THE BIG FIX PRESS
Government Corruption and the BP Oil Spill in The Big Fix
“The film’s scope is staggering, including its detailed outlining of BP’s origins and fingerprints across decades of unrest in Iran. By doing smart, covert reporting that shames our news media, by interviewing uncensored journalists, by speaking with locals whose health has been destroyed, and by interviewing scientists who haven’t been bought by BP (many have, as the film illustrates), Fix stretches into a mandatory-viewing critique of widespread government corruption, with one of the film’s talking heads remarking, “I don’t have any long-term hope for us [as a country] unless we find a way to control campaign financing.” And yes, the Koch brothers are major players in the fuckery.”
Los Angeles Times
Movie review: ‘The Big Fix’
“The scathing documentary “The Big Fix” investigates questions of corporate negligence and political corruption surrounding last year’s Deepwater Horizon oil spill and its lingering aftereffects on the Gulf Coast. The Big Fix” presents a compelling array of damning testimony from EPA officials, journalists, scientists and politicians as well as emotional scenes of distraught residents, a number, like Rebecca Tickell, experiencing troubling physical symptoms in the wake of the disaster.”
The Big Fix review
“Josh Tickell, a Louisiana native, had two questions he wanted answered when he set out to make his documentary: What were we not told by the media in the days and weeks immediately following the April 2010 British Petroleum oil spill in the Gulf of Mexico, and what haven’t we been told since the story faded from the news cycle? If The Big Fix had simply tackled those questions, the story uncovered would be maddening: BP’s repeated flaunting of safety codes; their blatant disregard for the lives of individuals and communities devastated by the spill; collusion among the U.S. government (from local to the White House), the media, and BP to hide the damage and avoid holding anyone accountable.”

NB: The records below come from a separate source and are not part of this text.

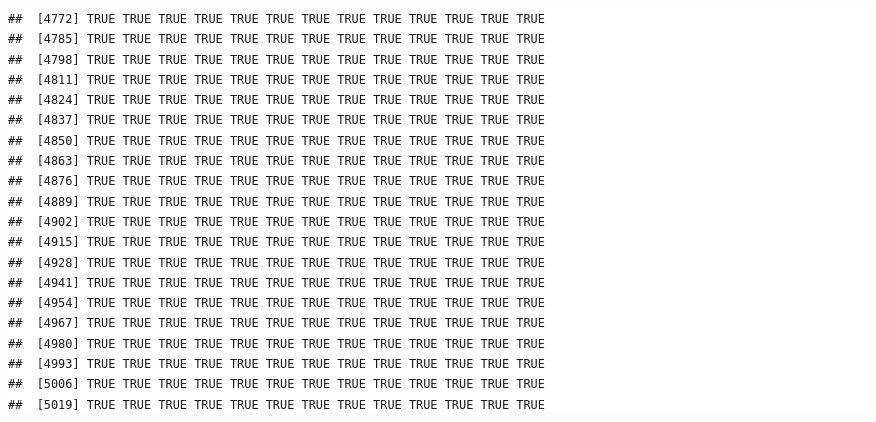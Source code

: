     ##  [4772] TRUE TRUE TRUE TRUE TRUE TRUE TRUE TRUE TRUE TRUE TRUE TRUE TRUE
    ##  [4785] TRUE TRUE TRUE TRUE TRUE TRUE TRUE TRUE TRUE TRUE TRUE TRUE TRUE
    ##  [4798] TRUE TRUE TRUE TRUE TRUE TRUE TRUE TRUE TRUE TRUE TRUE TRUE TRUE
    ##  [4811] TRUE TRUE TRUE TRUE TRUE TRUE TRUE TRUE TRUE TRUE TRUE TRUE TRUE
    ##  [4824] TRUE TRUE TRUE TRUE TRUE TRUE TRUE TRUE TRUE TRUE TRUE TRUE TRUE
    ##  [4837] TRUE TRUE TRUE TRUE TRUE TRUE TRUE TRUE TRUE TRUE TRUE TRUE TRUE
    ##  [4850] TRUE TRUE TRUE TRUE TRUE TRUE TRUE TRUE TRUE TRUE TRUE TRUE TRUE
    ##  [4863] TRUE TRUE TRUE TRUE TRUE TRUE TRUE TRUE TRUE TRUE TRUE TRUE TRUE
    ##  [4876] TRUE TRUE TRUE TRUE TRUE TRUE TRUE TRUE TRUE TRUE TRUE TRUE TRUE
    ##  [4889] TRUE TRUE TRUE TRUE TRUE TRUE TRUE TRUE TRUE TRUE TRUE TRUE TRUE
    ##  [4902] TRUE TRUE TRUE TRUE TRUE TRUE TRUE TRUE TRUE TRUE TRUE TRUE TRUE
    ##  [4915] TRUE TRUE TRUE TRUE TRUE TRUE TRUE TRUE TRUE TRUE TRUE TRUE TRUE
    ##  [4928] TRUE TRUE TRUE TRUE TRUE TRUE TRUE TRUE TRUE TRUE TRUE TRUE TRUE
    ##  [4941] TRUE TRUE TRUE TRUE TRUE TRUE TRUE TRUE TRUE TRUE TRUE TRUE TRUE
    ##  [4954] TRUE TRUE TRUE TRUE TRUE TRUE TRUE TRUE TRUE TRUE TRUE TRUE TRUE
    ##  [4967] TRUE TRUE TRUE TRUE TRUE TRUE TRUE TRUE TRUE TRUE TRUE TRUE TRUE
    ##  [4980] TRUE TRUE TRUE TRUE TRUE TRUE TRUE TRUE TRUE TRUE TRUE TRUE TRUE
    ##  [4993] TRUE TRUE TRUE TRUE TRUE TRUE TRUE TRUE TRUE TRUE TRUE TRUE TRUE
    ##  [5006] TRUE TRUE TRUE TRUE TRUE TRUE TRUE TRUE TRUE TRUE TRUE TRUE TRUE
    ##  [5019] TRUE TRUE TRUE TRUE TRUE TRUE TRUE TRUE TRUE TRUE TRUE TRUE TRUE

Fury, Up Close and Personal, at the Lingering Effects From the BP Oil Spill
“The Big Fix” is an enraged exposé of the crimes of Big Oil, specifically BP, which has been accused of negligence and of taking shortcuts that helped lead to the explosion of the Deepwater Horizon rig off the Louisiana coast in April 2010. The film’s conspiratorial viewpoint makes sense and is probably accurate.”
The New York Daily News
Documentary about last year’s BP oil spill
“Do movies like “The Big Fix” make a difference in exposing hidden corruption and deceit? It would be nice to think so, for the duped and dismissed citizens of the Gulf Coast portrayed here could use as much help as they can get.
Louisiana native Josh Tickell and his wife, Rebecca Harrell Tickell, chronicle the aftermath of the 2010 BP oil spill, which has gone largely unreported. What they find is sadly unsurprising, but dismaying nonetheless: a political culture in which corporate needs come first and citizen safety is roundly ignored. They present so much damning evidence that their case is — one hopes — impossible to ignore.”
Time Out New York
Two dogged documentarians get their hands dirty over an oil spill.

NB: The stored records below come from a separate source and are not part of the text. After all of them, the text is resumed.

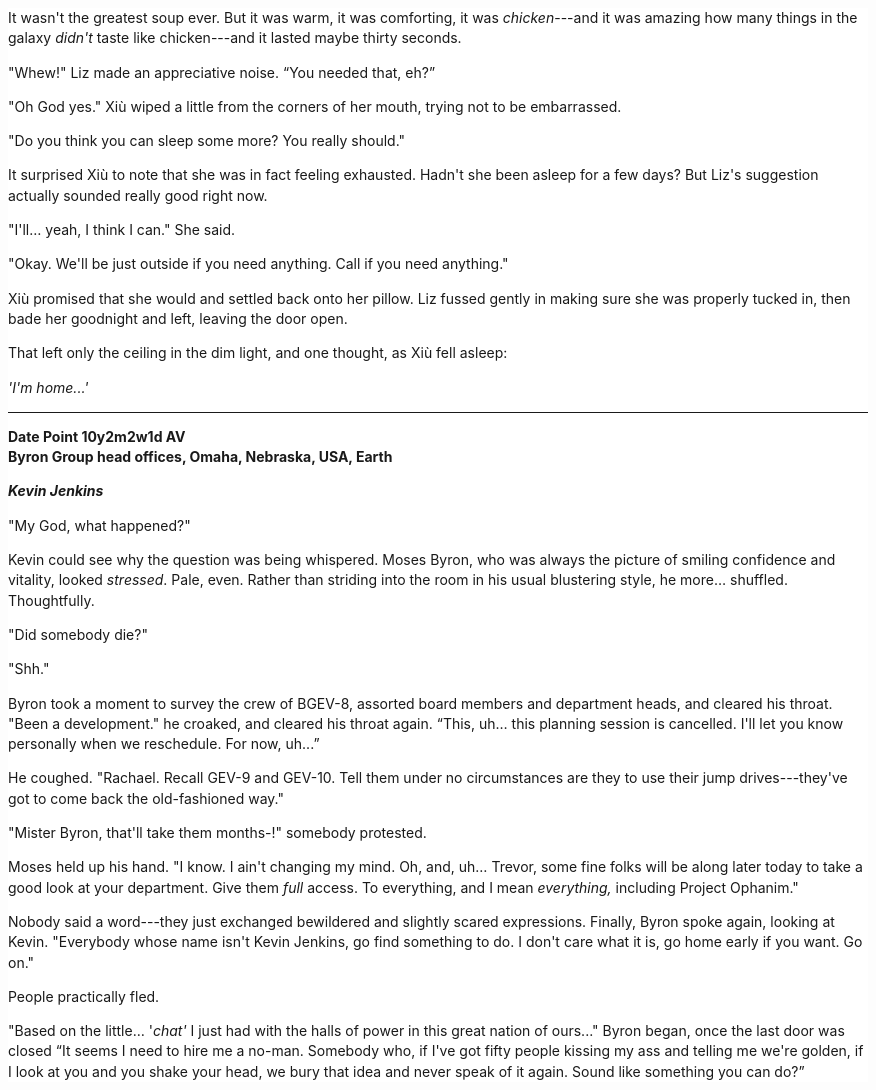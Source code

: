 It wasn't the greatest soup ever. But it was warm, it was comforting, it was *chicken*---and it was amazing how many things in the galaxy *didn't* taste like chicken---and it lasted maybe thirty seconds.

"Whew!" Liz made an appreciative noise. “You needed that, eh?”

"Oh God yes." Xiù wiped a little from the corners of her mouth, trying not to be embarrassed.

"Do you think you can sleep some more? You really should."

It surprised Xiù to note that she was in fact feeling exhausted. Hadn't she been asleep for a few days? But Liz's suggestion actually sounded really good right now.

"I'll… yeah, I think I can." She said.

"Okay. We'll be just outside if you need anything. Call if you need anything."

Xiù promised that she would and settled back onto her pillow. Liz fussed gently in making sure she was properly tucked in, then bade her goodnight and left, leaving the door open.

That left only the ceiling in the dim light, and one thought, as Xiù fell asleep:

*'I'm home...'*

___
**Date Point 10y2m2w1d AV**    
**Byron Group head offices, Omaha, Nebraska, USA, Earth**

***Kevin Jenkins***

"My God, what happened?"

Kevin could see why the question was being whispered. Moses Byron, who was always the picture of smiling confidence and vitality, looked *stressed*. Pale, even. Rather than striding into the room in his usual blustering style, he more… shuffled. Thoughtfully.

"Did somebody die?"

"Shh."

Byron took a moment to survey the crew of BGEV-8, assorted board members and department heads, and cleared his throat. "Been a development." he croaked, and cleared his throat again. “This, uh… this planning session is cancelled. I'll let you know personally when we reschedule. For now, uh...”

He coughed. "Rachael. Recall GEV-9 and GEV-10. Tell them under no circumstances are they to use their jump drives---they've got to come back the old-fashioned way."

"Mister Byron, that'll take them months-!" somebody protested.

Moses held up his hand. "I know. I ain't changing my mind. Oh, and, uh… Trevor, some fine folks will be along later today to take a good look at your department. Give them *full* access. To everything, and I mean *everything,* including Project Ophanim."

Nobody said a word---they just exchanged bewildered and slightly scared expressions. Finally, Byron spoke again, looking at Kevin. "Everybody whose name isn't Kevin Jenkins, go find something to do. I don't care what it is, go home early if you want. Go on."

People practically fled.

"Based on the little… '*chat'* I just had with the halls of power in this great nation of ours..." Byron began, once the last door was closed “It seems I need to hire me a no-man. Somebody who, if I've got fifty people kissing my ass and telling me we're golden, if I look at you and you shake your head, we bury that idea and never speak of it again. Sound like something you can do?”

“Beginning as a nose-to-the-ground investigation into the aftermath of the Deepwater Horizon oil spill, Josh Tickell and Rebecca Harrell Tickell’s doc expands into a damning indictment of the government-lobbyist revolving door, the campaign finance system and corporate capitalism in general. Determined to rake muck—or rather, petroleum—the filmmakers journey to the affected site, interviewing local fishermen about the consequences of the spill, sneaking into fenced-off areas to record the damage and refute official claims that the leak has been definitively contained.”

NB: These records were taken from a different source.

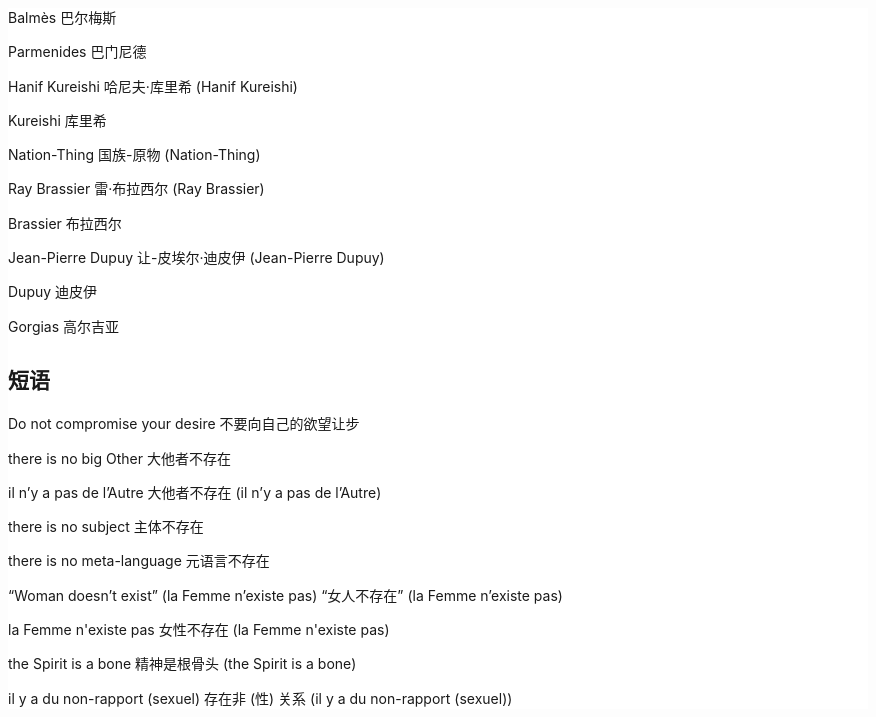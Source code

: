 Balmès
巴尔梅斯

Parmenides
巴门尼德

Hanif Kureishi
哈尼夫·库里希 (Hanif Kureishi) 

Kureishi
库里希

Nation-Thing
国族-原物 (Nation-Thing) 

Ray Brassier
雷·布拉西尔 (Ray Brassier) 

Brassier
布拉西尔

Jean-Pierre Dupuy
让-皮埃尔·迪皮伊 (Jean-Pierre Dupuy) 

Dupuy
迪皮伊

Gorgias
高尔吉亚

## 短语

Do not compromise your desire
不要向自己的欲望让步

there is no big Other
大他者不存在

il n’y a pas de l’Autre
大他者不存在 (il n’y a pas de l’Autre) 

there is no subject
主体不存在

there is no meta-language
元语言不存在

“Woman doesn’t exist” (la Femme n’existe pas)
“女人不存在” (la Femme n’existe pas)

la Femme n'existe pas
女性不存在 (la Femme n'existe pas) 

the Spirit is a bone
精神是根骨头 (the Spirit is a bone) 

il y a du non-rapport (sexuel)
存在非 (性) 关系 (il y a du non-rapport (sexuel))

BP oil documentary ‘The Big Fix’ helps get New Orleans Film Festival off to an Explosive Start
“An explosive, attention-demanding, feature-length film focusing on the environmental fallout of the BP oil spill.”
The Guardian
BP oil disaster documentary rakes over big questions about the spill
“It’s not every film that sets off on a mini-road trip with Peter Fonda, only to veer off into a night-vision goggle surveillance of a BP facility.”